Today we’ll be learning about verbs andare vs venire. While andare equals the English verb “to go”, venire would be the Italian translation for “to come”. However, there are subtle details that help keep the usage of Italian verbs as very peculiar.
As you can see in the sentence Devo andare al supermercato – I need to go to the supermarket, andare (to go) means -that there is- a movement toward a certain place. In this case, the speaker needs to go to the supermarket, because they have probably noticed that there’s a deficit of household products at home.
Now let us see the venire meaning in English to understand better how to use andare vs venire.
È la prima volta che vieni in Italia? – Is this the first time you come to Italy?
In the sentence above, you can rest assured somebody has moved toward the one who asked the question – in this case, the person has come to Italy. So, we use the verb venire when there is a movement toward the person who is speaking.
But now suppose someone asks:
Puoi venire qui, per favore? – Can you come here please?
You could think “Well, andare and venire work exactly like in English” and come up with an Sì, vado tra un minuto – Yes, I’ll go/be there in a minute. And here’s is when the magic stops if you answer so. It turns out, Italians would reply in quite a different way. The answer would be:
Sì, vengo tra un minuto (the literal translation would be “I’m coming in a minute”).
This happens because the Italian verb venire is used not only when there is a movement toward the speaker as it occurs in English, but also when there is a movement toward the listener.
You can also switch verbs when replying if mom or dad won’t find you home:
Dove sei andato? – Where did you go? / Sono venuto dalla zia Stefania – I’ve gone to aunt Stefania’s home.
OTHER USES OF ANDARE AND VENIRE:
We can use andare in other situations, for example:
- You may ask someone about their current situation -if you randomly run into each other on the street:
Come va? – How is it going?
- And also, to show agreement on a certain plan:
Va bene per te se ci vediamo per bere una cosa dopo la lezione? Sì, va bene per me! – Is it OK for you if we meet after the class for a drink? Yes, it is OK with me!
- Andare is also used to express willingness:
Ti va di guardare questo film a casa? Sì, va benissimo! – Do you feel like watching this movie at home? Yes, great!
- At times, andare + a past participle in Italian gets a sense of obligation’s tinge:
Questo compito va fatto entro tre giorni. – This task must be done within three days.
- Interestingly, andare + giù, su, via, etc., implies a shift in the meaning of the verb, very much as in English:
- La situazione dell’economia è andata proprio giù dopo le ultime elezioni. – The economic situation has just gone down (sunk) after the last election.
- Va via! – Go away!
- On the other hand, venire is also used to speak about somebody’s national origins:
Da dove vieni? Vengo dall’Italia. – Where are you from? I’m from Italy.
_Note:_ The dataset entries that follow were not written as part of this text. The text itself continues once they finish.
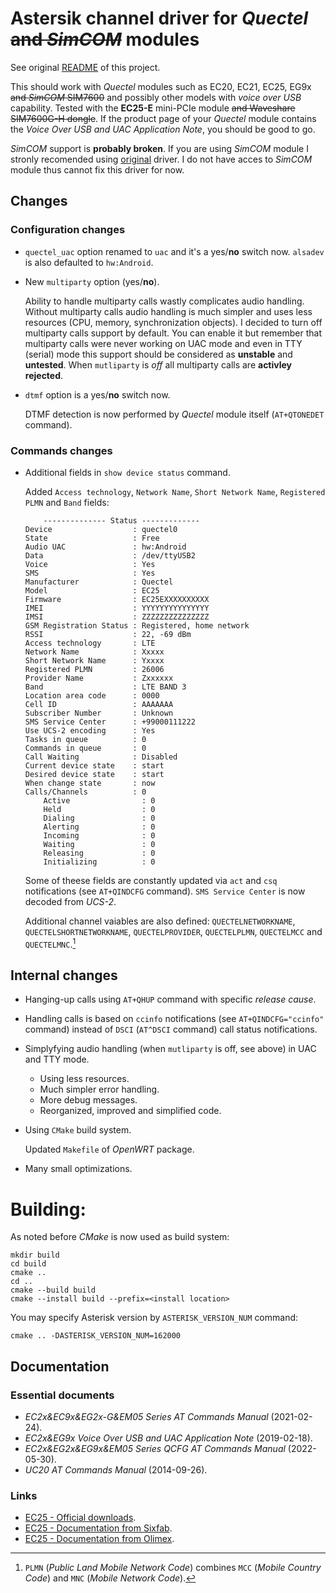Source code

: # Astersik channel driver for *Quectel* ~~and *SimCOM*~~ modules

See original [README](//github.com/IchthysMaranatha/asterisk-chan-quectel/blob/master/README.md) of this project.

This should work with *Quectel* modules such as EC20, EC21, EC25, EG9x ~~and *SimCOM* SIM7600~~ and possibly other models with *voice over USB* capability.
Tested with the **EC25-E** mini-PCIe module ~~and Waveshare SIM7600G-H dongle~~.
If the product page of your *Quectel* module contains the *Voice Over USB and UAC Application Note*, you should be good to go.

*SimCOM* support is **probably broken**. If you are using *SimCOM* module I stronly recomended using [original](//github.com/IchthysMaranatha/asterisk-chan-quectel) driver.
I do not have acces to *SimCOM* module thus cannot fix this driver for now.

## Changes

### Configuration changes

* `quectel_uac` option renamed to `uac` and it's a yes/**no** switch now. `alsadev` is also defaulted to `hw:Android`.
* New `multiparty` option (yes/**no**).

    Ability to handle multiparty calls wastly complicates audio handling.
    Without multiparty calls audio handling is much simpler and uses less resources (CPU, memory, synchronization objects).
    I decided to turn off multiparty calls support by default.
    You can enable it but remember that multiparty calls were never working on UAC mode and even in TTY (serial) mode this support should be considered as **unstable** and **untested**.
    When `mutliparty` is *off* all multiparty calls are **activley rejected**.

* `dtmf` option is a yes/**no** switch now.

    DTMF detection is now performed by *Quectel* module itself (`AT+QTONEDET` command).

### Commands changes

* Additional fields in `show device status` command.

    Added `Access technology`, `Network Name`, `Short Network Name`, `Registered PLMN` and `Band` fields:

    ```
        -------------- Status -------------
    Device                  : quectel0
    State                   : Free
    Audio UAC               : hw:Android
    Data                    : /dev/ttyUSB2
    Voice                   : Yes
    SMS                     : Yes
    Manufacturer            : Quectel
    Model                   : EC25
    Firmware                : EC25EXXXXXXXXXX
    IMEI                    : YYYYYYYYYYYYYYY
    IMSI                    : ZZZZZZZZZZZZZZZ
    GSM Registration Status : Registered, home network
    RSSI                    : 22, -69 dBm
    Access technology       : LTE
    Network Name            : Xxxxx
    Short Network Name      : Yxxxx
    Registered PLMN         : 26006
    Provider Name           : Zxxxxxx
    Band                    : LTE BAND 3
    Location area code      : 0000
    Cell ID                 : AAAAAAA
    Subscriber Number       : Unknown
    SMS Service Center      : +99000111222
    Use UCS-2 encoding      : Yes
    Tasks in queue          : 0
    Commands in queue       : 0
    Call Waiting            : Disabled
    Current device state    : start
    Desired device state    : start
    When change state       : now
    Calls/Channels          : 0
        Active                : 0
        Held                  : 0
        Dialing               : 0
        Alerting              : 0
        Incoming              : 0
        Waiting               : 0
        Releasing             : 0
        Initializing          : 0
    ```

    Some of theese fields are constantly updated via `act` and `csq` notifications (see `AT+QINDCFG` command).
    `SMS Service Center` is now decoded from *UCS-2*.

    Additional channel vaiables are also defined: `QUECTELNETWORKNAME`, `QUECTELSHORTNETWORKNAME`, `QUECTELPROVIDER`, `QUECTELPLMN`, `QUECTELMCC` and `QUECTELMNC`.[^1]

    [^1]: `PLMN` (*Public Land Mobile Network Code*) combines `MCC` (*Mobile Country Code*) and `MNC` (*Mobile Network Code*).

## Internal changes

* Hanging-up calls using `AT+QHUP` command with specific *release cause*.
* Handling calls is based on `ccinfo` notifications (see `AT+QINDCFG="ccinfo"` command) instead of `DSCI` (`AT^DSCI` command) call status notifications.
* Simplyfying audio handling (when `mutliparty` is off, see above) in UAC and TTY mode.

    - Using less resources.
    - Much simpler error handling.
    - More debug messages.
    - Reorganized, improved and simplified code.

* Using `CMake` build system. 

    Updated `Makefile` of *OpenWRT* package.

* Many small optimizations.

# Building:

As noted before *CMake* is now used as build system:


```
mkdir build
cd build
cmake ..
cd ..
cmake --build build
cmake --install build --prefix=<install location>
```

You may specify Asterisk version by `ASTERISK_VERSION_NUM` command:

```
cmake .. -DASTERISK_VERSION_NUM=162000
```

## Documentation

### Essential documents

* *EC2x&EC9x&EG2x-G&EM05 Series AT Commands Manual* (2021-02-24).
* *EC2x&EG9x Voice Over USB and UAC Application Note* (2019-02-18).
* *EC2x&EG2x&EG9x&EM05 Series QCFG AT Commands Manual* (2022-05-30).
* *UC20 AT Commands Manual* (2014-09-26).

### Links

* [EC25 - Official downloads](//www.quectel.com/ProductDownload/EC25.html).
* [EC25 - Documentation from Sixfab](//sixfab.com/product/quectel-ec25-mini-pcie-4g-lte-module/).
* [EC25 - Documentation from Olimex](//github.com/OLIMEX/USB-gLINK/tree/master/DOCUMENTS).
CONJUGATING ANDARE VS VENIRE
Here we display them in the indicative form of present tense for practical purposes. Notice how irregular these two verbs happen to be:
|Io vado||Io vengo|
|Tu vai||Tu vieni|
|Lui/Lei va||Lui/Lei viene|
|Noi andiamo||Noi veniamo|
|Voi andate||Voi venite|
|Loro vanno||Loro vengono|
We hope this article has been enlightening and from now on you use andare and venire -in a more proficient way. The most important thing is to keep in mind that slight difference when a situation for saying or writing either andare or venire arises.